You may already be aware that images are made up from lots of tiny dots called Pixels, picture element. These pixels can be various colours and combined to create an overall image. The higher the number of pixels the better the quality of the picture. I was interested in the concept that if a pixel is a single dot, could this dot be replaced by a Minecraft block and combined to build a picture within the Minecraft world. The answer is Yes, below are two simple methods.
1. Monochrome Bitmap Render
The first code comes from WHALEY GEEK, check out his blog for more updates and Raspberry Pi codes. Getting started is simple, find a picture or logo that you want to render. Google image search tools can be used to apply filters such as colour, black and white and set a maximum or exact size of say 20 x20.
You can make the picture larger but currently the render distance of the image is low and as the player moves away from the final rendered blocks the image will begin to disappear. Don't worry if the picture you find is bigger as you can use an most image editing software even Paint to re-size and convert the picture to a monochrome bitmap.
Once you have created an appropriate picture save it into the normal Pi / Home folder. Then download and save the render program at the bottom of this page and save this into the same folder. It is normal to save into the mcpi / api /python folder but I have used a system import to save the need for this. Open the LX Terminal and type sudo idle, this will open Python in super user mode. Start up Minecraft and begin a new game, when it has rendered the world, return to idle and open the bitmap render program, hit F5 to execute it. When prompted type the full name of the bitmap file, then the code will begin creating the bitmap from Minecraft blocks, look around nearby and find your logo!
It is also possible to change the two blocks that are used to represent the white and black. Each block is assigned a number which can be used in the program to build say a logo made of TNT which you can then blow up, although this will lag out your Pi! Or how about another strange combination like water and gold?
2. JPEG Render
This code works along a similar principle to the Monochrome code, it scans through the picture and identifies each pixels. This time however it identifies the colour of the pixel and then matches the colour to a suitable Minecraft block. It then places each block building up a coloured version of the image. The original code was created by FERRAN FABREGAS and is available at his blog.
The program makes use of the Python Imaging Library (PIL) which needs installing first. It adds image processing capabilities to your Python code and supports many file formats and provides powerful image processing and graphics capabilities.
In the LX Terminal type:
sudo apt-get install python-imaging
sudo apt-get install python-imaging-tk
Next create or find your JPEG image such as a photo or a picture of a cat. The program can render 200 x 200 pixels however, the render viewing distance in the Minecraft world is poor and you will not be able to view the complete image. I found that 100 x 100 is a more suitable size if you want to be able to view the whole image. Again most Photo Editing software enables you to resize an image to a particular pixel size. Then save your picture into the Pi / Home folder.
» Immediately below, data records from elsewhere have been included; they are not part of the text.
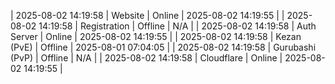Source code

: | 2025-08-02 14:19:58 | Website | Online | 2025-08-02 14:19:55 |
| 2025-08-02 14:19:58 | Registration | Offline | N/A |
| 2025-08-02 14:19:58 | Auth Server | Online | 2025-08-02 14:19:55 |
| 2025-08-02 14:19:58 | Kezan (PvE) | Offline | 2025-08-01 07:04:05 |
| 2025-08-02 14:19:58 | Gurubashi (PvP) | Offline | N/A |
| 2025-08-02 14:19:58 | Cloudflare | Online | 2025-08-02 14:19:55 |
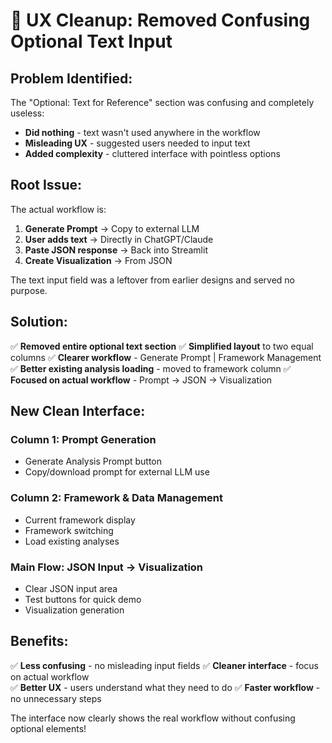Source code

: # 🧹 UX Cleanup: Removed Confusing Optional Text Input

## **Problem Identified:**
The "Optional: Text for Reference" section was confusing and completely useless:
- **Did nothing** - text wasn't used anywhere in the workflow
- **Misleading UX** - suggested users needed to input text
- **Added complexity** - cluttered interface with pointless options

## **Root Issue:**
The actual workflow is:
1. **Generate Prompt** → Copy to external LLM
2. **User adds text** → Directly in ChatGPT/Claude  
3. **Paste JSON response** → Back into Streamlit
4. **Create Visualization** → From JSON

The text input field was a leftover from earlier designs and served no purpose.

## **Solution:**
✅ **Removed entire optional text section**
✅ **Simplified layout** to two equal columns
✅ **Clearer workflow** - Generate Prompt | Framework Management  
✅ **Better existing analysis loading** - moved to framework column
✅ **Focused on actual workflow** - Prompt → JSON → Visualization

## **New Clean Interface:**

### **Column 1: Prompt Generation**
- Generate Analysis Prompt button
- Copy/download prompt for external LLM use

### **Column 2: Framework & Data Management**  
- Current framework display
- Framework switching
- Load existing analyses

### **Main Flow: JSON Input → Visualization**
- Clear JSON input area
- Test buttons for quick demo
- Visualization generation

## **Benefits:**
✅ **Less confusing** - no misleading input fields
✅ **Cleaner interface** - focus on actual workflow  
✅ **Better UX** - users understand what they need to do
✅ **Faster workflow** - no unnecessary steps

The interface now clearly shows the real workflow without confusing optional elements!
Download the JPEG Render code from the bottom of the page and again save into the Pi Home folder. Then open the LX Terminal and type sudo idle, this will open Python in super user mode. Start up Minecraft and begin a new game, when it has built the world return to idle and open the JPEG Render program, hit F5 to execute it. When prompted type the full name of the JPEG file the code will begin creating the JPEG from a selection of appropriately coloured Minecraft blocks.